*** Listed records ***

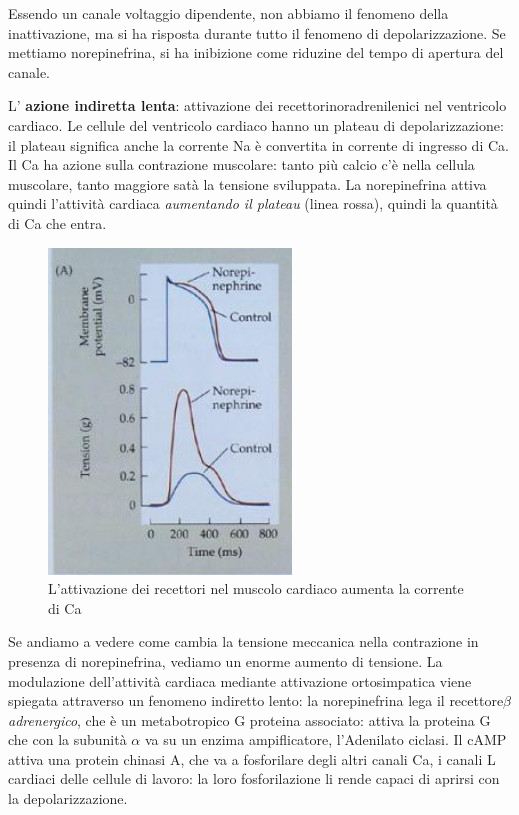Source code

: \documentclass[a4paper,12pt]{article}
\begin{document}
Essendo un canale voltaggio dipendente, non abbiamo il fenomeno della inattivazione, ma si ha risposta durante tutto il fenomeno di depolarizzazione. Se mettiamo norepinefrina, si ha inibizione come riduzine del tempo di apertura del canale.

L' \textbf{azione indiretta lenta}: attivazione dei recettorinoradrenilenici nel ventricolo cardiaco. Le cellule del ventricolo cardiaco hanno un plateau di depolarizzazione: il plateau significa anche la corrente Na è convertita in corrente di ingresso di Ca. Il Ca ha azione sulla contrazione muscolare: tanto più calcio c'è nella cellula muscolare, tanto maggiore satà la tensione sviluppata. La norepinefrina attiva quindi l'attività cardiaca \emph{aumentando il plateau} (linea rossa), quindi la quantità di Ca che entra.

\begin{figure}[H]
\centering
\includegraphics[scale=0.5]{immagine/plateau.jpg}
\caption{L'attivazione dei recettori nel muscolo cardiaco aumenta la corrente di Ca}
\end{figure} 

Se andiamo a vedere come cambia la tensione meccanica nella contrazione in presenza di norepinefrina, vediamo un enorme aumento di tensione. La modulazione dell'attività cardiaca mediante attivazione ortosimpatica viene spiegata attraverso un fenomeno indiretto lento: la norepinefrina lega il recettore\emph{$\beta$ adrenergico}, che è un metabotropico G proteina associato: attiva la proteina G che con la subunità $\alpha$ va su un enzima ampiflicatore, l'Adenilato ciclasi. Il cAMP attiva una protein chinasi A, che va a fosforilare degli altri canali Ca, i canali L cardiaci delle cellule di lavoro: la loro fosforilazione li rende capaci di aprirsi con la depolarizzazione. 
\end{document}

*** End of Listed records ***
*** Listed records ***

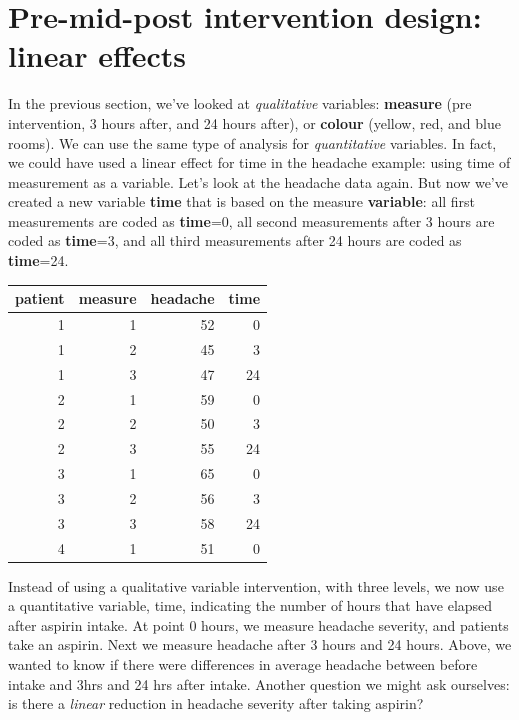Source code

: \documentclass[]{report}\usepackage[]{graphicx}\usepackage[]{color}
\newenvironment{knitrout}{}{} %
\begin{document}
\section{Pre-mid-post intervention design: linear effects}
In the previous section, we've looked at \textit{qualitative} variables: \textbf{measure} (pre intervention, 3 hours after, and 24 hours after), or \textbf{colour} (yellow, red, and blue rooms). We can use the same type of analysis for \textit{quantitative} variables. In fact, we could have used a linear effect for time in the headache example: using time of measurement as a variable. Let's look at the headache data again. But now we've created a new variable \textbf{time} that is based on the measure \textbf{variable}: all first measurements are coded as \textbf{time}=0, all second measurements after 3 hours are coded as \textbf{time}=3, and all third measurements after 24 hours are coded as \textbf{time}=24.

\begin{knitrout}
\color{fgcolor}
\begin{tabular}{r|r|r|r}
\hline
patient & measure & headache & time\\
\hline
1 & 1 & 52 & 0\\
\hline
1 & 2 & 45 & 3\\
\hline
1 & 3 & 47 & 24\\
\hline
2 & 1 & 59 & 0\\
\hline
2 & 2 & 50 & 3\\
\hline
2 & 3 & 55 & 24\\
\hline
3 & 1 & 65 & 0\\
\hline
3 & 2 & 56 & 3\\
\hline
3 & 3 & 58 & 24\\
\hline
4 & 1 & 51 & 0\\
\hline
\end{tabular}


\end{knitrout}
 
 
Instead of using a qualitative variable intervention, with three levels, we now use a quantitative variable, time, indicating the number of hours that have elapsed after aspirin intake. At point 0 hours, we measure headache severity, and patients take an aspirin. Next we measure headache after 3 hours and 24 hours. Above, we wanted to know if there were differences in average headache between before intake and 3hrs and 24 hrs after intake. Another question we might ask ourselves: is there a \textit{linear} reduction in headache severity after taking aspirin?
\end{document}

*** End of Listed records ***

_Your objective:_
Search the entries for the word "section". Copy every line where it occurs.

_Your solution:_
\section{Pre-mid-post intervention design: linear effects}
In the previous section, we've looked at \textit{qualitative} variables: \textbf{measure} (pre intervention, 3 hours after, and 24 hours after), or \textbf{colour} (yellow, red, and blue rooms). We can use the same type of analysis for \textit{quantitative} variables. In fact, we could have used a linear effect for time in the headache example: using time of measurement as a variable. Let's look at the headache data again. But now we've created a new variable \textbf{time} that is based on the measure \textbf{variable}: all first measurements are coded as \textbf{time}=0, all second measurements after 3 hours are coded as \textbf{time}=3, and all third measurements after 24 hours are coded as \textbf{time}=24.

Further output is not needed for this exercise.